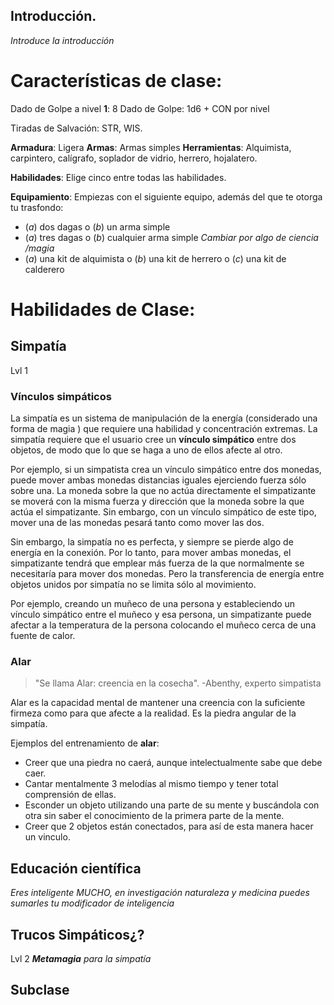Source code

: ## Introducción.
*Introduce la introducción*

# Características de clase:

Dado de Golpe a nivel **1**: 8
Dado de Golpe: 1d6 + CON por nivel 

Tiradas de Salvación: STR, WIS.

**Armadura**: Ligera
**Armas**: Armas simples
**Herramientas**: Alquimista, carpintero, calígrafo, soplador de vidrio, herrero, hojalatero.

**Habilidades**: Elige cinco entre todas las habilidades.

**Equipamiento**:
Empiezas con el siguiente equipo, además del que te otorga tu trasfondo:

- (*a*) dos dagas o (*b*) un arma simple  
- (*a*) tres dagas o (*b*) cualquier arma simple *Cambiar por algo de ciencia /magia*
- (*a*) una kit de alquimista o (*b*) una kit de herrero o (*c*) una kit de calderero

# Habilidades de Clase:
## Simpatía
Lvl 1
### Vínculos simpáticos
La simpatía es un sistema de manipulación de la energía (considerado una forma de magia )  que requiere una habilidad y concentración extremas. La simpatía requiere que el usuario cree un **vínculo simpático** entre dos objetos, de modo que lo que se haga a uno de ellos afecte al otro. 

Por ejemplo, si un simpatista crea un vínculo simpático entre dos monedas, puede mover ambas monedas distancias iguales ejerciendo fuerza sólo sobre una. La moneda sobre la que no actúa directamente el simpatizante se moverá con la misma fuerza y dirección que la moneda sobre la que actúa el simpatizante. Sin embargo, con un vínculo simpático de este tipo, mover una de las monedas pesará tanto como mover las dos. 

Sin embargo, la simpatía no es perfecta, y siempre se pierde algo de energía en la conexión. Por lo tanto, para mover ambas monedas, el simpatizante tendrá que emplear más fuerza de la que normalmente se necesitaría para mover dos monedas. Pero la transferencia de energía entre objetos unidos por simpatía no se limita sólo al movimiento. 

Por ejemplo, creando un muñeco de una persona y estableciendo un vínculo simpático entre el muñeco y esa persona, un simpatizante puede afectar a la temperatura de la persona colocando el muñeco cerca de una fuente de calor.



### Alar
> "Se llama Alar: creencia en la cosecha".
-Abenthy, experto simpatista

Alar es la capacidad mental de mantener una creencia con la suficiente firmeza como para que afecte a la realidad. Es la piedra angular de la simpatía.

Ejemplos del entrenamiento de **alar**: 
- Creer que una piedra no caerá, aunque intelectualmente sabe que debe caer.
- Cantar mentalmente 3 melodías al mismo tiempo y tener total comprensión de ellas.
- Esconder un objeto utilizando una parte de su mente y buscándola con otra sin saber el conocimiento de la primera parte de la mente.
- Creer que 2 objetos están conectados, para así de esta manera hacer un vinculo.

##  Educación científica
*Eres inteligente MUCHO, en investigación naturaleza y medicina puedes sumarles tu modificador de inteligencia*

## Trucos Simpáticos¿?
Lvl 2
***Metamagia** para la simpatía*


## Subclase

DIRECTIONS FOR THIS TASK:
Find the lines that mention "herrero" in the entries and show them.

RESULT BELOW:
**Herramientas**: Alquimista, carpintero, calígrafo, soplador de vidrio, herrero, hojalatero.
- (*a*) una kit de alquimista o (*b*) una kit de herrero o (*c*) una kit de calderero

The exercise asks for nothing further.